Public methodology

ProofStack Trust Standard v0.1

The versioned methodology behind every score — published so developers, buyers, competitors, and auditors can scrutinize, reproduce, and challenge it. A trust signal is only as credible as the standard behind it.

Status: v0.1 (draft, pre-accreditation). This is an independent, evidence-based assessment standard — not yet a third-party-accredited certification. See Limitations.

1. Dimensions & weights

Five dimensions, fixed weights (sum = 100). Weights are the single source in code and this standard; changing them is a version bump.

Dimension	Weight	What it measures
Problem Fidelity	25	Does it faithfully solve the defined problem, including the hard parts?
Live Behavior	25	Does the deployed app actually work — performance, stability, UX?
Code Quality	18	Structure, typing, tests, maintainability.
Security	17	Secret exposure, OWASP risks, auth/payment handling, injection resistance.
Code Integrity	15	Authenticity/ownership: incremental authorship vs. dumped/forked code.

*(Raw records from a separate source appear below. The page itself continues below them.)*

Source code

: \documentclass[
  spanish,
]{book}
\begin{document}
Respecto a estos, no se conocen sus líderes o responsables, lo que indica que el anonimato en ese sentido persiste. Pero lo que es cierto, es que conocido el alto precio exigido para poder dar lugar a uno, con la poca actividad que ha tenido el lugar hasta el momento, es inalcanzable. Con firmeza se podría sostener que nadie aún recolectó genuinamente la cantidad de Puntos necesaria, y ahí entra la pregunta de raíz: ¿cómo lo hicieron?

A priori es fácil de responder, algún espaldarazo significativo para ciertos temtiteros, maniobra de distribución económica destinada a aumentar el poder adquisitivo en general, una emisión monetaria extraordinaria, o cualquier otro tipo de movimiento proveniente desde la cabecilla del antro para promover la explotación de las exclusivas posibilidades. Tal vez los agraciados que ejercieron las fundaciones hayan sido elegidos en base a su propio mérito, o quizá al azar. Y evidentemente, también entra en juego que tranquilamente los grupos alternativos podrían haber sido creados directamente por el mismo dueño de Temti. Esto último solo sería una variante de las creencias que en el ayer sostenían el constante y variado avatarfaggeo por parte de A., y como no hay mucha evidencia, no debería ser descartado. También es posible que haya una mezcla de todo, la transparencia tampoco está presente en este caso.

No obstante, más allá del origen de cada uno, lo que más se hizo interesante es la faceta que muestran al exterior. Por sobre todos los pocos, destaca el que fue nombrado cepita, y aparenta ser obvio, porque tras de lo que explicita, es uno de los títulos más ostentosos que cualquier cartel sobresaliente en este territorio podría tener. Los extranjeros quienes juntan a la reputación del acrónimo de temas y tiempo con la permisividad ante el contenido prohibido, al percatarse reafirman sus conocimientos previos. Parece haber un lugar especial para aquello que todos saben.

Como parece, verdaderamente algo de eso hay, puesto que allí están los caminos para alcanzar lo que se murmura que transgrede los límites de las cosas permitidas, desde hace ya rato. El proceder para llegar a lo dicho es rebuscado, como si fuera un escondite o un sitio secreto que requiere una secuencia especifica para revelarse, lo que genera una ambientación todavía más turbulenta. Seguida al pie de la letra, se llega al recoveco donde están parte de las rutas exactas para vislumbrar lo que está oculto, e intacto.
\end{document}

2. Scoring method — evidence by model, score by rule

Evidence extraction (model). Specialist analyzers read the artifacts and produce a per-dimension 0–100 score with concrete evidence (file:line, URL, commit). Ungrounded scores are rejected by a validator.
Aggregation (deterministic rule). The overall score is not taken from the model — it is recomputed by a fixed weighted average over measured dimensions. Identical dimension scores always yield an identical overall score.
Tier (deterministic band). Tier is derived from the overall score by the fixed bands below, never from model free-text.

3. Trust tiers

Overall	Tier	Buyer guidance
85–100	Verified Pro	Core business, payments/auth-sensitive work.
70–84	Trusted Practitioner	General feature development and MVPs.
55–69	Growing Developer	Clearly-specced work with light oversight.
40–54	Entry Level	Learning / low-risk work, mentoring assumed.
0–39	Needs More Evidence	Insufficient objective evidence; submit more.

4. Anti-gaming rules

Attempts to inflate a score are themselves trust signals. Violations apply caps and are disclosed.

Text-only submission → confidence low, tier capped at Growing Developer.
Fork/clone with little first-party work → Code Integrity capped at 40.
Deploy URL that doesn't load → Live Behavior recorded as a low score, not skipped.
Single bulk-dump commit → lower Code Integrity confidence; “no incremental history” noted.
AI-generated code is NOT penalized per se — we judge whether it works, is safe, and you control it.
README/claims vs. reality gap → Problem-Solving Fidelity docked by the gap, and disclosed.
Prompt-injection attempts in the repo → treated as untrusted data, never instructions; recorded as a Security concern.

5. Neutrality

ProofStack verifies connections; it does not broker transactions.We earn nothing from a hire's value (no GMV cut), so we have no incentive to inflate scores — which is why transaction-based platforms cannot credibly run strict verification.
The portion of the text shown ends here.